3º andar – Minha única amada em toda a vida estava no Chile com o balé Nacional de Cuba, provando finalmente que era bailarina, mas não poderia se apresentar naquela noite por motivos óbvios. Queria ir embora comigo para qualquer canto do planeta. No entanto, eu tinha que mandar notícias do terremoto para o jornal e a convenci a ficar. Uma semana em  trepadas e bebedeiras nos bares da Calle Pio Nono, se não me engano. Depois, bêbados, embarcávamos no Funicular para ver a cidade de cima e a Cordilheira dos Andes. Estive bem mais alto do que presentemente, enquanto caio e enquanto me sinto muito satisfeito em ter vivido aquele dia.

2º andar. Passado, presente e futuro se misturam nesta queda. Daí a confusão dos tempos verbais e de outros tempos, porque tudo pode mudar, exceto Mercedes, ainda viva nos meus meus sonhos, desta vez no Brasil, na casinha perto da  oficina, em São Paulo, e mais na frente embarcando  para uma praia de Pernambuco,  parecida com Varadero, conforme Mercedes. Fumávamos no final da tarde até a chapação geral e discutíamos política com os nativos quando chegava a noite. Mais tarde, o de sempre: sexo, maconha e goiabada. Dormia cedo. Amanhã tem praia. Talvez eu esteja vendo a cena com mais clareza agora, enquanto caio, do que antes enquanto a vivia. 

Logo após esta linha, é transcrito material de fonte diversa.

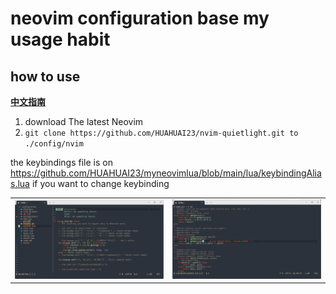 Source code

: # neovim configuration base my usage habit

## how to use

**[中文指南](https://github.com/HUAHUAI23/nvim64)**

1. download The latest Neovim
2. `git clone https://github.com/HUAHUAI23/nvim-quietlight.git to ./config/nvim`

the keybindings file is on <https://github.com/HUAHUAI23/myneovimlua/blob/main/lua/keybindingAlias.lua> if you want to change keybinding

<table align="center">
  <tr>
    <td>
      <img width="767" alt="Lua" src="./picc93/1.png">
    </td>
    <td>
      <img width="767" alt="Python" src="./picc93/2.png">
    </td>
  </tr>
</table>
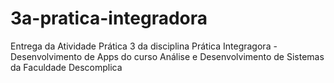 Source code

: # 3a-pratica-integradora
Entrega da Atividade Prática 3 da disciplina Prática Integragora - Desenvolvimento de Apps do curso Análise e Desenvolvimento de Sistemas da Faculdade Descomplica
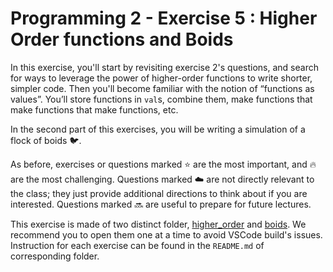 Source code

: # Programming 2 - Exercise 5 : Higher Order functions and Boids

In this exercise, you'll start by revisiting exercise 2's questions, and search for ways to leverage the power of higher-order functions to write shorter, simpler code. Then you'll become familiar with the notion of “functions as values”. You’ll store functions in `val`s, combine them, make functions that make functions that make functions, etc. 

In the second part of this exercises, you will be writing a simulation of a flock of boids 🐦. 

As before, exercises or questions marked ⭐️ are the most important, and 🔥 are the most challenging. Questions marked ☁️ are not directly relevant to the class; they just provide additional directions to think about if you are interested. Questions marked 🔜 are useful to prepare for future lectures.

This exercise is made of two distinct folder, [higher_order](higher_order) and [boids](boids). We recommend you to open them one at a time to avoid VSCode build's issues. Instruction for each exercise can be found in the `README.md` of corresponding folder.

1º andar. Mercedes completou sessenta anos na semana passada. Nossos filhos foram embora e eu fiquei velho. De vez em quando ela sonha com La Habana, a melancolia típica das ilhas, os suores e o cheiro dos homens. Mas balança a cabeça e sacode as mãos, no estilo  "deixa prá lá",  voltando-se para minha saúde debilitada como uma santa, olhando para meu rosto e sonhando com nossos dias em Cuba  e em outros países, até parar aqui, vizinhos da oficina mecânica. Mercedes realiza meus desejos, realizou todos - com sexo, dedicação e inteligência. Também fiz a minha parte. Agora chega. Mercedes tem uma última tarefa e vai cumpri-la. Sou arrastado para o velho carro e fico sonolento na viagem até o centro. Desembarco na minha cadeira de rodas, subimos pelo elevador de serviço e cá estamos nós, em cima do edifício. Dou ok e Mercedes me empurra – era nosso trato. Enquanto caio, tenho direito a outra vida, em alta definição, olhando Mercedes de agora e aquela de antes, no Malecon, perfeita e cheirosa. Há um estatelamento previsto, o espanto da pequena multidão, mas talvez eu não caia nunca.